The first four only came in the tenth over, when Craig Wishart cracked Khan past mid-off. Dion Ebrahim, though far from fluent, hung on and survived three chances, two difficult and one a simple return catch to Ajit Agarkar, before reaching double figures. Gradually he found his touch, and he and Wishart produced a splendid fighting partnership for Zimbabwe.
Wishart (46) spoilt a fine innings with a tame catch to mid-off off Ganguly to make Zimbabwe 94 for three. The 100 came up in the 28th over, but Ebrahim (42) fell soon afterwards, lbw hitting across the line to Khan, who was reaping unexpected dividends from erratic bowling. He finished with rather flattering figures of four for 43.
With the end of the innings in sight, Grant Flower and Whittall struggled to keep the score moving at an acceptable rate. Khan struck again to have Flower (45) caught at mid-off just as they were coming to terms with their task. Andy Blignaut hit 11 off nine balls before being well caught at long-on by Harbhajan Singh off Agarkar from a huge skier, while Whittall ran to his fifty off 52 balls.
As many as 85 runs came in the final ten overs. Whittall finished on 58 and Zimbabwe ended with the fighting total of 234 for six. India had caused to be disappointed with the inability of their bowlers to exploit the conditions - 28 extras were conceded - but against an attack without Streak they were still considered favourites.
India began slowly, but in Blignaut's third over Ganguly unleashed two handsome drives for four, one through the covers and the other straight. It was not until the tenth over, though, that he reached double figures for the first time in an international match on this tour. Tendulkar (9) fell first this time, caught low in the covers off Strang when playing an uppish drive; he seemed strangely out of touch on this occasion.
Strang, ignored by the selectors until Streak's temporary resignation led to a change in policy, was to keep the Indians quiet with an opening spell of eight overs for 16 runs, but none of the other bowlers was able to exert similar pressure. Zimbabwe fielded heroically but were unable to stem the tide as India accelerated.
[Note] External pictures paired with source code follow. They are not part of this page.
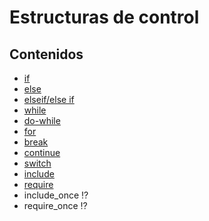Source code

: # Estructuras de control

## Contenidos

* [if](https://www.php.net/manual/es/control-structures.if.php)
* [else](https://www.php.net/manual/es/control-structures.else.php)
* [elseif/else if](https://www.php.net/manual/es/control-structures.elseif.php)
* [while](https://www.php.net/manual/es/control-structures.while.php)
* [do-while](https://www.php.net/manual/es/control-structures.do.while.php)
* [for](https://www.php.net/manual/es/control-structures.for.php)
* [break](https://www.php.net/manual/es/control-structures.break.php)
* [continue](https://www.php.net/manual/es/control-structures.continue.php)
* [switch](https://www.php.net/manual/es/control-structures.switch.php)
* [include](https://www.php.net/manual/es/function.include.php)
* [require](https://www.php.net/manual/es/function.require.php)
* include\_once :interrobang:
* require\_once :interrobang:

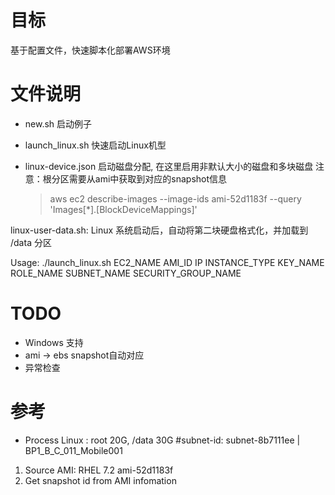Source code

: # 目标
基于配置文件，快速脚本化部署AWS环境


# 文件说明
* new.sh
启动例子

* launch_linux.sh
快速启动Linux机型

* linux-device.json
    启动磁盘分配, 在这里启用非默认大小的磁盘和多块磁盘
	注意：根分区需要从ami中获取到对应的snapshot信息
	> aws ec2 describe-images --image-ids ami-52d1183f --query 'Images[*].[BlockDeviceMappings]'

linux-user-data.sh:  Linux 系统启动后，自动将第二块硬盘格式化，并加载到 /data 分区

Usage:
   ./launch_linux.sh EC2_NAME AMI_ID IP INSTANCE_TYPE KEY_NAME ROLE_NAME SUBNET_NAME SECURITY_GROUP_NAME


# TODO
* Windows 支持
* ami -> ebs snapshot自动对应
* 异常检查


# 参考
* Process
Linux : root 20G, /data 30G                                                                                                                                                        #subnet-id:  subnet-8b7111ee | BP1_B_C_011_Mobile001
1. Source AMI: RHEL 7.2 ami-52d1183f
2. Get snapshot id from AMI infomation
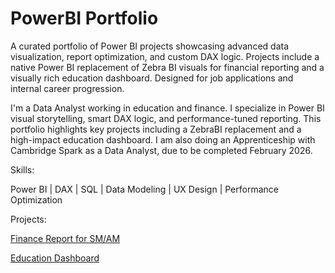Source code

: # PowerBI Portfolio
A curated portfolio of Power BI projects showcasing advanced data visualization, report optimization, and custom DAX logic. Projects include a native Power BI replacement of Zebra BI visuals for financial reporting and a visually rich education dashboard. Designed for job applications and internal career progression.

I'm a Data Analyst working in education and finance. I specialize in Power BI visual storytelling, smart DAX logic, and performance-tuned reporting. 
This portfolio highlights key projects including a ZebraBI replacement and a high-impact education dashboard.
I am also doing an Apprenticeship with Cambridge Spark as a Data Analyst, due to be completed February 2026.

Skills:

Power BI | DAX | SQL | Data Modeling | UX Design | Performance Optimization

Projects:

[Finance Report for SM/AM](projects/finance-zebrabi_conversion.md)

[Education Dashboard](projects/MIS_Dashboard.md)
Then Mongia (37) swung David Mutendera to square leg and was superbly taken by Whittall; India were 91 for two in the 26th over.
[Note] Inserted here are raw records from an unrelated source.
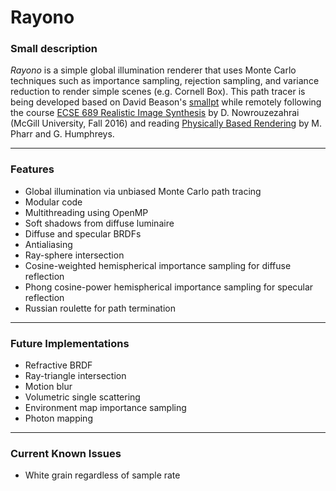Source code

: # Rayono

### Small description
*Rayono* is a simple global illumination renderer that uses Monte Carlo techniques such as importance sampling, rejection sampling, and variance reduction to render simple scenes (e.g. Cornell Box). This path tracer is being developed based on David Beason's [smallpt] while remotely following the course [ECSE 689 Realistic Image Synthesis][website] by D. Nowrouzezahrai (McGill University, Fall 2016) and reading [Physically Based Rendering][pbrt] by M. Pharr and G. Humphreys.

---
### Features
* Global illumination via unbiased Monte Carlo path tracing
* Modular code
* Multithreading using OpenMP
* Soft shadows from diffuse luminaire
* Diffuse and specular BRDFs
* Antialiasing
* Ray-sphere intersection
* Cosine-weighted hemispherical importance sampling for diffuse reflection
* Phong cosine-power hemispherical importance sampling for specular reflection
* Russian roulette for path termination

---
### Future Implementations
* Refractive BRDF
* Ray-triangle intersection
* Motion blur
* Volumetric single scattering
* Environment map importance sampling
* Photon mapping

---
### Current Known Issues
* White grain regardless of sample rate

[smallpt]: http://www.kevinbeason.com/smallpt
[pbrt]: http://pbrt.org
[website]: http://www.cim.mcgill.ca/~derek/ecse689.html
Ganguly reached his fifty by hammering Whittall for a four to long-on and then swung him over midwicket for six. Rahul Dravid too batted aggressively against bowlers not consistent enough to drag them out of their comfort zone, and this pair steadily took Zimbabwe out of the game. The end appeared to be in sight when Ganguly (85) was caught on the midwicket boundary off Flower for an innings that to him must have been like a welcome downpour after a drought. In the same over Hemang Badani was bowled by the first ball he faced.
Dravid reached 50 off 44 balls, whereupon Flower had Shewag (2) caught at long leg and then caught and bowled Sameer Dighe for 9. India were 210 for six in the 46th over and a good finish was still possible. But without Streak, Zimbabwe had no strike bowler and Dravid (72 not out) took them home comfortably with four balls to spare, aided by some lusty blows from Agarkar (13 not out). Flower's four for 44 was his best one-day return.